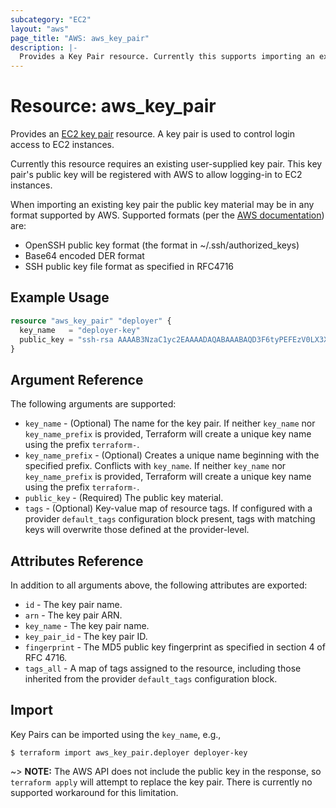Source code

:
 ```yaml
---
subcategory: "EC2"
layout: "aws"
page_title: "AWS: aws_key_pair"
description: |-
  Provides a Key Pair resource. Currently this supports importing an existing key pair but not creating a new key pair.
---
```


# Resource: aws_key_pair

Provides an [EC2 key pair](https://docs.aws.amazon.com/AWSEC2/latest/UserGuide/ec2-key-pairs.html) resource. A key pair is used to control login access to EC2 instances.

Currently this resource requires an existing user-supplied key pair. This key pair's public key will be registered with AWS to allow logging-in to EC2 instances.

When importing an existing key pair the public key material may be in any format supported by AWS. Supported formats (per the [AWS documentation](https://docs.aws.amazon.com/AWSEC2/latest/UserGuide/ec2-key-pairs.html#how-to-generate-your-own-key-and-import-it-to-aws)) are:

* OpenSSH public key format (the format in ~/.ssh/authorized_keys)
* Base64 encoded DER format
* SSH public key file format as specified in RFC4716

## Example Usage

```terraform
resource "aws_key_pair" "deployer" {
  key_name   = "deployer-key"
  public_key = "ssh-rsa AAAAB3NzaC1yc2EAAAADAQABAAABAQD3F6tyPEFEzV0LX3X8BsXdMsQz1x2cEikKDEY0aIj41qgxMCP/iteneqXSIFZBp5vizPvaoIR3Um9xK7PGoW8giupGn+EPuxIA4cDM4vzOqOkiMPhz5XK0whEjkVzTo4+S0puvDZuwIsdiW9mxhJc7tgBNL0cYlWSYVkz4G/fslNfRPW5mYAM49f4fhtxPb5ok4Q2Lg9dPKVHO/Bgeu5woMc7RY0p1ej6D4CKFE6lymSDJpW0YHX/wqE9+cfEauh7xZcG0q9t2ta6F6fmX0agvpFyZo8aFbXeUBr7osSCJNgvavWbM/06niWrOvYX2xwWdhXmXSrbX8ZbabVohBK41 email@example.com"
}
```

## Argument Reference

The following arguments are supported:

* `key_name` - (Optional) The name for the key pair. If neither `key_name` nor `key_name_prefix` is provided, Terraform will create a unique key name using the prefix `terraform-`.
* `key_name_prefix` - (Optional) Creates a unique name beginning with the specified prefix. Conflicts with `key_name`. If neither `key_name` nor `key_name_prefix` is provided, Terraform will create a unique key name using the prefix `terraform-`.
* `public_key` - (Required) The public key material.
* `tags` - (Optional) Key-value map of resource tags. If configured with a provider `default_tags` configuration block present, tags with matching keys will overwrite those defined at the provider-level.

## Attributes Reference

In addition to all arguments above, the following attributes are exported:

* `id` - The key pair name.
* `arn` - The key pair ARN.
* `key_name` - The key pair name.
* `key_pair_id` - The key pair ID.
* `fingerprint` - The MD5 public key fingerprint as specified in section 4 of RFC 4716.
* `tags_all` - A map of tags assigned to the resource, including those inherited from the provider `default_tags` configuration block.

## Import

Key Pairs can be imported using the `key_name`, e.g.,

```
$ terraform import aws_key_pair.deployer deployer-key
```

~> **NOTE:** The AWS API does not include the public key in the response, so `terraform apply` will attempt to replace the key pair. There is currently no supported workaround for this limitation.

******************************

→ **Exercise details**
Retype the records above, but only those lines that fall between the line containing "# Resource: aws_key_pair" and the line containing "Currently this resource", with both of those lines included, exactly as written.

→ **Exercise output**
# Resource: aws_key_pair

Provides an [EC2 key pair](https://docs.aws.amazon.com/AWSEC2/latest/UserGuide/ec2-key-pairs.html) resource. A key pair is used to control login access to EC2 instances.

Currently this resource requires an existing user-supplied key pair. This key pair's public key will be registered with AWS to allow logging-in to EC2 instances.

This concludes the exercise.